A Suprema Corte derrubou na sexta-feira a proibição de bump stocks promulgada pela administração Trump após um tiroteio em massa mortal em Las Vegas em 2017.

Por uma votação de 6 a 3, com o tribunal dividido em linhas ideológicas, os juízes concluíram que a administração Trump tinha excedido o seu poder quando proibiu o dispositivoum acessório que permite que um rifle semiautomático dispare a uma velocidade que rivaliza com a de uma metralhadora.

A decisão representa uma rejeição enérgica de uma das poucas medidas do governo para combater a violência armada, especialmente porque os esforços legislativos estão paralisados ​​no Congresso.

O juiz Clarence Thomas escreveu a opinião da maioria, concluindo que o Departamento Federal de Álcool, Tabaco, Armas de Fogo e Explosivos havia excedido sua autoridade legal ao emitir uma regra que classificava os bump stocks como metralhadoras.

A juíza Sonia Sotomayor apresentou uma dissidência, com os outros dois juízes liberais do tribunal, os juízes Elena Kagan e Ketanji Brown Jackson se juntando a ela.

Sob a proibição, a posse ou venda de bump stocks pode levar à prisão.

Embora o caso se concentre em armas de fogo, não é um desafio da Segunda Emenda. Pelo contrário, é um dos vários casos em que este termo procura minar o poder das agências administrativas.
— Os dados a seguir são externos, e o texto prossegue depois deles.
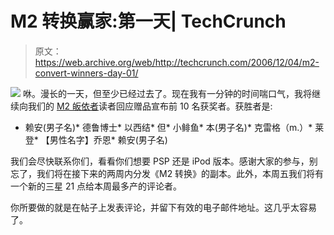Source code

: # M2 转换赢家:第一天| TechCrunch

> 原文：<https://web.archive.org/web/http://techcrunch.com/2006/12/04/m2-convert-winners-day-01/>

![](img/136f11009cde498f035e553da0c884b0.png)
咻。漫长的一天，但至少已经过去了。现在我有一分钟的时间喘口气，我将继续向我们的 [M2 皈依者](https://web.archive.org/web/20160605124614/http://www.m2solutionsinc.com/)读者回应赠品宣布前 10 名获奖者。获胜者是:

*   赖安(男子名)*   德鲁博士*   以西结*   但*   小鲱鱼*   本(男子名)*   克雷格（m.）*   莱登*   【男性名字】乔恩*   赖安(男子名)

我们会尽快联系你们，看看你们想要 PSP 还是 iPod 版本。感谢大家的参与，别忘了，我们将在接下来的两周内分发《M2 转换》的副本。此外，本周五我们将有一个新的三星 21 点给本周最多产的评论者。

你所要做的就是在帖子上发表评论，并留下有效的电子邮件地址。这几乎太容易了。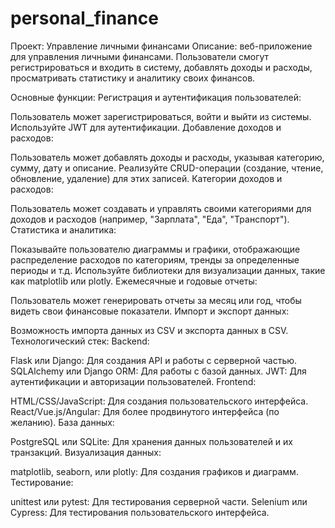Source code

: # personal_finance

Проект: Управление личными финансами
Описание: веб-приложение для управления личными финансами. Пользователи смогут регистрироваться и входить в систему, добавлять доходы и расходы, просматривать статистику и аналитику своих финансов.

Основные функции:
Регистрация и аутентификация пользователей:

Пользователь может зарегистрироваться, войти и выйти из системы.
Используйте JWT для аутентификации.
Добавление доходов и расходов:

Пользователь может добавлять доходы и расходы, указывая категорию, сумму, дату и описание.
Реализуйте CRUD-операции (создание, чтение, обновление, удаление) для этих записей.
Категории доходов и расходов:

Пользователь может создавать и управлять своими категориями для доходов и расходов (например, "Зарплата", "Еда", "Транспорт").
Статистика и аналитика:

Показывайте пользователю диаграммы и графики, отображающие распределение расходов по категориям, тренды за определенные периоды и т.д.
Используйте библиотеки для визуализации данных, такие как matplotlib или plotly.
Ежемесячные и годовые отчеты:

Пользователь может генерировать отчеты за месяц или год, чтобы видеть свои финансовые показатели.
Импорт и экспорт данных:

Возможность импорта данных из CSV и экспорта данных в CSV.
Технологический стек:
Backend:

Flask или Django: Для создания API и работы с серверной частью.
SQLAlchemy или Django ORM: Для работы с базой данных.
JWT: Для аутентификации и авторизации пользователей.
Frontend:

HTML/CSS/JavaScript: Для создания пользовательского интерфейса.
React/Vue.js/Angular: Для более продвинутого интерфейса (по желанию).
База данных:

PostgreSQL или SQLite: Для хранения данных пользователей и их транзакций.
Визуализация данных:

matplotlib, seaborn, или plotly: Для создания графиков и диаграмм.
Тестирование:

unittest или pytest: Для тестирования серверной части.
Selenium или Cypress: Для тестирования пользовательского интерфейса.

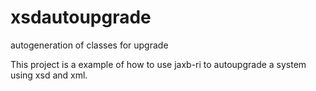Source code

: # xsdautoupgrade
autogeneration of classes for upgrade

This project is a example of how to use jaxb-ri to autoupgrade a system using xsd and xml.
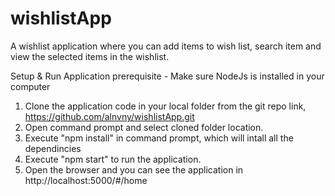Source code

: # wishlistApp
A wishlist application where you can add items to wish list, search item and view the selected items in the wishlist.

Setup & Run Application prerequisite - Make sure NodeJs is installed in your computer

1. Clone the application code in your local folder from the git repo link, https://github.com/alnvny/wishlistApp.git
2. Open command prompt and select cloned folder location.
3. Execute "npm install" in command prompt, which will intall all the dependincies
4. Execute "npm start" to run the application.
5. Open the browser and you can see the application in http://localhost:5000/#/home


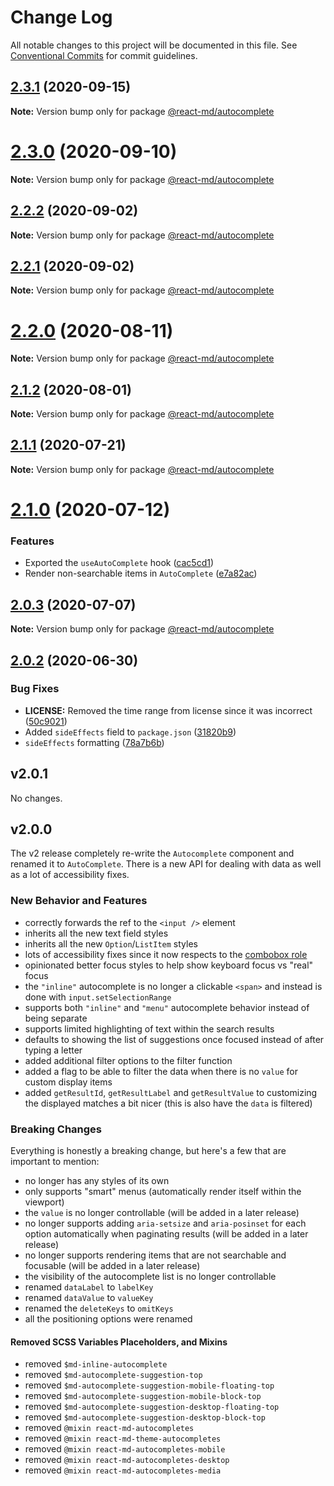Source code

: # Change Log

All notable changes to this project will be documented in this file. See
[Conventional Commits](https://conventionalcommits.org) for commit guidelines.

## [2.3.1](https://github.com/mlaursen/react-md/compare/v2.2.0...v2.3.1) (2020-09-15)

**Note:** Version bump only for package
[@react-md/autocomplete](../autocomplete)

# [2.3.0](https://github.com/mlaursen/react-md/compare/v2.2.0...v2.3.0) (2020-09-10)

**Note:** Version bump only for package
[@react-md/autocomplete](../autocomplete)

## [2.2.2](https://github.com/mlaursen/react-md/compare/v2.2.1...v2.2.2) (2020-09-02)

**Note:** Version bump only for package
[@react-md/autocomplete](../autocomplete)

## [2.2.1](https://github.com/mlaursen/react-md/compare/v2.2.0...v2.2.1) (2020-09-02)

**Note:** Version bump only for package
[@react-md/autocomplete](../autocomplete)

# [2.2.0](https://github.com/mlaursen/react-md/compare/v2.1.2...v2.2.0) (2020-08-11)

**Note:** Version bump only for package
[@react-md/autocomplete](../autocomplete)

## [2.1.2](https://github.com/mlaursen/react-md/compare/v2.1.1...v2.1.2) (2020-08-01)

**Note:** Version bump only for package
[@react-md/autocomplete](../autocomplete)

## [2.1.1](https://github.com/mlaursen/react-md/compare/v2.1.0...v2.1.1) (2020-07-21)

**Note:** Version bump only for package
[@react-md/autocomplete](../autocomplete)

# [2.1.0](https://github.com/mlaursen/react-md/compare/v2.0.4...v2.1.0) (2020-07-12)

### Features

- Exported the `useAutoComplete` hook
  ([cac5cd1](https://github.com/mlaursen/react-md/commit/cac5cd16a1452130ba600833c8ad1180d7ec4918))
- Render non-searchable items in `AutoComplete`
  ([e7a82ac](https://github.com/mlaursen/react-md/commit/e7a82acf874f46b56e8427cdb389ff1f18f12927))

## [2.0.3](https://github.com/mlaursen/react-md/compare/v2.0.2...v2.0.3) (2020-07-07)

**Note:** Version bump only for package
[@react-md/autocomplete](../autocomplete)

## [2.0.2](https://github.com/mlaursen/react-md/compare/v2.0.1...v2.0.2) (2020-06-30)

### Bug Fixes

- **LICENSE:** Removed the time range from license since it was incorrect
  ([50c9021](https://github.com/mlaursen/react-md/commit/50c9021cedc0d642758b9fd541bb6c93d2fe1786))
- Added `sideEffects` field to `package.json`
  ([31820b9](https://github.com/mlaursen/react-md/commit/31820b9b43705e5849664500a17b6849eb6dc2a9))
- `sideEffects` formatting
  ([78a7b6b](https://github.com/mlaursen/react-md/commit/78a7b6b0e40c7daefb749835670705f21bd21720))

## v2.0.1

No changes.

## v2.0.0

The v2 release completely re-write the `Autocomplete` component and renamed it
to `AutoComplete`. There is a new API for dealing with data as well as a lot of
accessibility fixes.

### New Behavior and Features

- correctly forwards the ref to the `<input />` element
- inherits all the new text field styles
- inherits all the new `Option`/`ListItem` styles
- lots of accessibility fixes since it now respects to the
  [combobox role](https://www.w3.org/TR/wai-aria-practices/#combobox)
- opinionated better focus styles to help show keyboard focus vs "real" focus
- the `"inline"` autocomplete is no longer a clickable `<span>` and instead is
  done with `input.setSelectionRange`
- supports both `"inline"` and `"menu"` autocomplete behavior instead of being
  separate
- supports limited highlighting of text within the search results
- defaults to showing the list of suggestions once focused instead of after
  typing a letter
- added additional filter options to the filter function
- added a flag to be able to filter the data when there is no `value` for custom
  display items
- added `getResultId`, `getResultLabel` and `getResultValue` to customizing the
  displayed matches a bit nicer (this is also have the `data` is filtered)

### Breaking Changes

Everything is honestly a breaking change, but here's a few that are important to
mention:

- no longer has any styles of its own
- only supports "smart" menus (automatically render itself within the viewport)
- the `value` is no longer controllable (will be added in a later release)
- no longer supports adding `aria-setsize` and `aria-posinset` for each option
  automatically when paginating results (will be added in a later release)
- no longer supports rendering items that are not searchable and focusable (will
  be added in a later release)
- the visibility of the autocomplete list is no longer controllable
- renamed `dataLabel` to `labelKey`
- renamed `dataValue` to `valueKey`
- renamed the `deleteKeys` to `omitKeys`
- all the positioning options were renamed

#### Removed SCSS Variables Placeholders, and Mixins

- removed `$md-inline-autocomplete`
- removed `$md-autocomplete-suggestion-top`
- removed `$md-autocomplete-suggestion-mobile-floating-top`
- removed `$md-autocomplete-suggestion-mobile-block-top`
- removed `$md-autocomplete-suggestion-desktop-floating-top`
- removed `$md-autocomplete-suggestion-desktop-block-top`
- removed `@mixin react-md-autocompletes`
- removed `@mixin react-md-theme-autocompletes`
- removed `@mixin react-md-autocompletes-mobile`
- removed `@mixin react-md-autocompletes-desktop`
- removed `@mixin react-md-autocompletes-media`
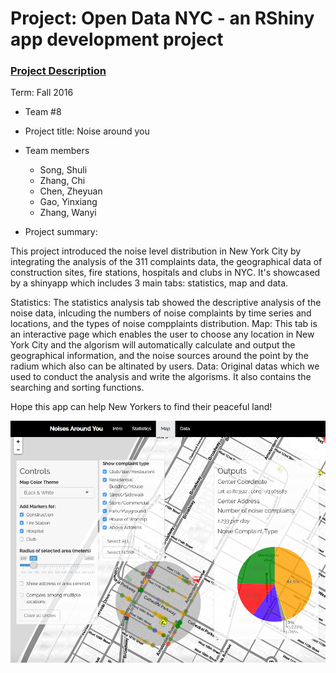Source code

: # Project: Open Data NYC - an RShiny app development project
### [Project Description](doc/project2_desc.md)

Term: Fall 2016

+ Team #8
+ Project title: Noise around you
+ Team members
	+ Song, Shuli
	+ Zhang, Chi
	+ Chen, Zheyuan
	+ Gao, Yinxiang
	+ Zhang, Wanyi


+ Project summary:

This project introduced the noise level distribution in New York City by integrating the analysis of the 311 complaints data, the geographical data of construction sites, fire stations, hospitals and clubs in NYC. It's showcased by a shinyapp which includes 3 main tabs: statistics, map and data.

   Statistics: 
   The statistics analysis tab showed the descriptive analysis of the noise data, inlcuding the numbers of noise complaints by time series and locations, and the types of noise compplaints distribution.
   Map: 
   This tab is an interactive page which enables the user to choose any location in New York City and the algorism will automatically calculate and output the geographical information, and the noise sources around the point by the radium which also can be altinated by users.
   Data: 
   Original datas which we used to conduct the analysis and write the algorisms. It also contains the searching and sorting functions.
	
Hope this app can help New Yorkers to find their peaceful land!


![screenshot](doc/Screenshot_temp.png)


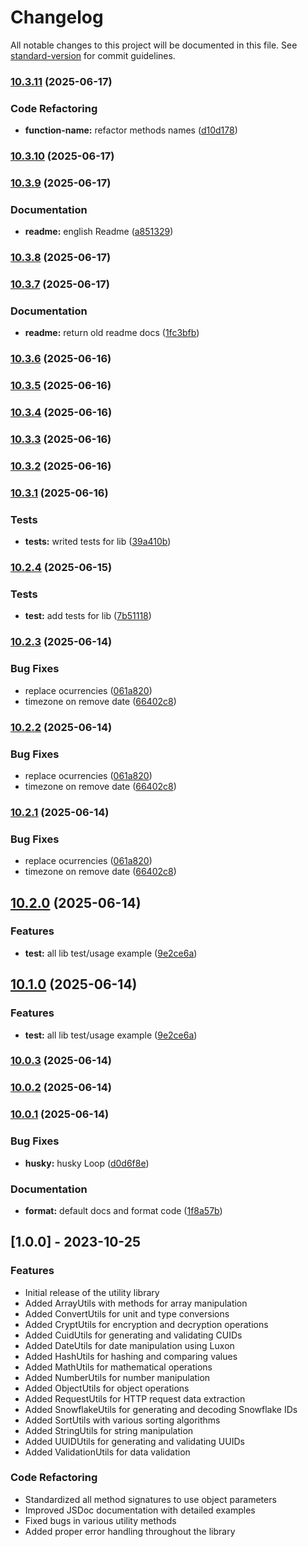 # Changelog

All notable changes to this project will be documented in this file. See [standard-version](https://github.com/conventional-changelog/standard-version) for commit guidelines.

### [10.3.11](https://github.com/brmorillo/util/compare/v10.3.10...v10.3.11) (2025-06-17)


### Code Refactoring

* **function-name:** refactor methods names ([d10d178](https://github.com/brmorillo/util/commit/d10d17836b685f12a03f0beeb180542b1ac8e5de))

### [10.3.10](https://github.com/brmorillo/util/compare/v10.3.9...v10.3.10) (2025-06-17)

### [10.3.9](https://github.com/brmorillo/util/compare/v10.3.8...v10.3.9) (2025-06-17)


### Documentation

* **readme:** english Readme ([a851329](https://github.com/brmorillo/util/commit/a851329a48373ce5d1c3b3a65ca90822e1246d78))

### [10.3.8](https://github.com/brmorillo/util/compare/v10.3.7...v10.3.8) (2025-06-17)

### [10.3.7](https://github.com/brmorillo/util/compare/v10.3.6...v10.3.7) (2025-06-17)


### Documentation

* **readme:** return old readme docs ([1fc3bfb](https://github.com/brmorillo/util/commit/1fc3bfb165bef7dee9df00407408725e9e933944))

### [10.3.6](https://github.com/brmorillo/util/compare/v10.3.5...v10.3.6) (2025-06-16)

### [10.3.5](https://github.com/brmorillo/util/compare/v10.3.4...v10.3.5) (2025-06-16)

### [10.3.4](https://github.com/brmorillo/util/compare/v10.3.3...v10.3.4) (2025-06-16)

### [10.3.3](https://github.com/brmorillo/util/compare/v10.3.2...v10.3.3) (2025-06-16)

### [10.3.2](https://github.com/brmorillo/util/compare/v10.3.1...v10.3.2) (2025-06-16)

### [10.3.1](https://github.com/brmorillo/util/compare/v10.2.4...v10.3.1) (2025-06-16)


### Tests

* **tests:** writed tests for lib ([39a410b](https://github.com/brmorillo/util/commit/39a410b3bf47494ef1dea85c22fd9d8526d6e141))

### [10.2.4](https://github.com/brmorillo/util/compare/v10.2.3...v10.2.4) (2025-06-15)


### Tests

* **test:** add tests for lib ([7b51118](https://github.com/brmorillo/util/commit/7b5111811479e9edde05425cd1b0b2a5bee44814))

### [10.2.3](https://github.com/brmorillo/util/compare/v9.0.0...v10.2.3) (2025-06-14)


### Bug Fixes

* replace ocurrencies ([061a820](https://github.com/brmorillo/util/commit/061a820a3557f09b3ddd6277637467b6e1ba1091))
* timezone on remove date ([66402c8](https://github.com/brmorillo/util/commit/66402c86be9c77dbde24cc9a350ba7191ef69899))

### [10.2.2](https://github.com/brmorillo/util/compare/v9.0.0...v10.2.2) (2025-06-14)


### Bug Fixes

* replace ocurrencies ([061a820](https://github.com/brmorillo/util/commit/061a820a3557f09b3ddd6277637467b6e1ba1091))
* timezone on remove date ([66402c8](https://github.com/brmorillo/util/commit/66402c86be9c77dbde24cc9a350ba7191ef69899))

### [10.2.1](https://github.com/brmorillo/util/compare/v9.0.0...v10.2.1) (2025-06-14)


### Bug Fixes

* replace ocurrencies ([061a820](https://github.com/brmorillo/util/commit/061a820a3557f09b3ddd6277637467b6e1ba1091))
* timezone on remove date ([66402c8](https://github.com/brmorillo/util/commit/66402c86be9c77dbde24cc9a350ba7191ef69899))

## [10.2.0](https://github.com/brmorillo/util/compare/v10.0.3...v10.2.0) (2025-06-14)


### Features

* **test:** all lib test/usage example ([9e2ce6a](https://github.com/brmorillo/util/commit/9e2ce6a3a15d2c4cfaea3f024bff138a6c6a95f4))

## [10.1.0](https://github.com/brmorillo/util/compare/v10.0.3...v10.1.0) (2025-06-14)


### Features

* **test:** all lib test/usage example ([9e2ce6a](https://github.com/brmorillo/util/commit/9e2ce6a3a15d2c4cfaea3f024bff138a6c6a95f4))

### [10.0.3](https://github.com/brmorillo/util/compare/v10.0.2...v10.0.3) (2025-06-14)

### [10.0.2](https://github.com/brmorillo/util/compare/v10.0.1...v10.0.2) (2025-06-14)

### [10.0.1](https://github.com/brmorillo/util/compare/v10.0.0...v10.0.1) (2025-06-14)


### Bug Fixes

* **husky:** husky Loop ([d0d6f8e](https://github.com/brmorillo/util/commit/d0d6f8e873e259482c001716cf4cdcca684618f0))


### Documentation

* **format:** default docs and format code ([1f8a57b](https://github.com/brmorillo/util/commit/1f8a57b73fc1051af1a18de80b1b2a8e858047bc))

## [1.0.0] - 2023-10-25

### Features

- Initial release of the utility library
- Added ArrayUtils with methods for array manipulation
- Added ConvertUtils for unit and type conversions
- Added CryptUtils for encryption and decryption operations
- Added CuidUtils for generating and validating CUIDs
- Added DateUtils for date manipulation using Luxon
- Added HashUtils for hashing and comparing values
- Added MathUtils for mathematical operations
- Added NumberUtils for number manipulation
- Added ObjectUtils for object operations
- Added RequestUtils for HTTP request data extraction
- Added SnowflakeUtils for generating and decoding Snowflake IDs
- Added SortUtils with various sorting algorithms
- Added StringUtils for string manipulation
- Added UUIDUtils for generating and validating UUIDs
- Added ValidationUtils for data validation

### Code Refactoring

- Standardized all method signatures to use object parameters
- Improved JSDoc documentation with detailed examples
- Fixed bugs in various utility methods
- Added proper error handling throughout the library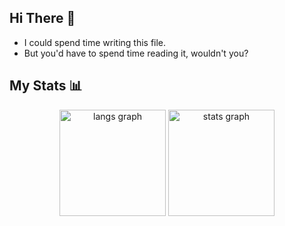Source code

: ## Hi There 👋
- I could spend time writing this file.
- But you'd have to spend time reading it, wouldn't you?

## My Stats 📊
<div align="center">
  <img src="https://github-readme-stats.vercel.app/api/top-langs/?username=terphix&hide_progress=false&hide_border=true&border_radius=10&layout=compact&theme=catppuccin_mocha" height=170 alt="langs graph" />
  
  <img src="https://github-readme-stats.vercel.app/api?username=terphix&show_icons=true&theme=catppuccin_mocha&hide_border=true&border_radius=10&include_all_commits=true&count_private=true" height=170 alt="stats graph" />
</div>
O desafiante era Michael Cargill, dono de uma loja de armas no Texas, apoiado pela New Civil Liberties Alliance, um grupo de defesa com laços financeiros com Charles Koch, um bilionário que há muito apoia causas conservadoras e libertárias. A organização visa principalmente o que considera usos ilegais do poder administrativo.

Durante as alegações orais em fevereiro, o caso parecia questionar se o dispositivo transforma uma arma de fogo em uma “metralhadora”. Isso permitiria que o acessório fosse proibido como parte de uma categoria fortemente regulamentada pela ATF

Durante as discussões, os juízes pareciam ter dificuldade para entender a mecânica de um bump stock e precisamente como ele aumenta a velocidade de disparo de uma arma.

De acordo com a Lei Nacional de Armas de Fogo de 1934, o Congresso proibiu as metralhadoras, definidas como “qualquer arma que dispare, seja projetada para disparar ou possa ser prontamente restaurada para disparar, automaticamente mais de um tiro, sem recarga manual, por uma única função do acionar.” Essa definição foi ampliada pela Lei de Controle de Armas de 1968 para incluir peças que podem ser usadas para converter uma arma em metralhadora.

Até a administração Trump promulgar a sua proibição, os bump stocks eram considerados legais; sob uma interpretação anterior da lei, eles aumentam a velocidade de uma arma deslizando a coronha para frente e para trás para puxar rapidamente o gatilho, e não por “uma única função do gatilho” como exigido para uma metralhadora.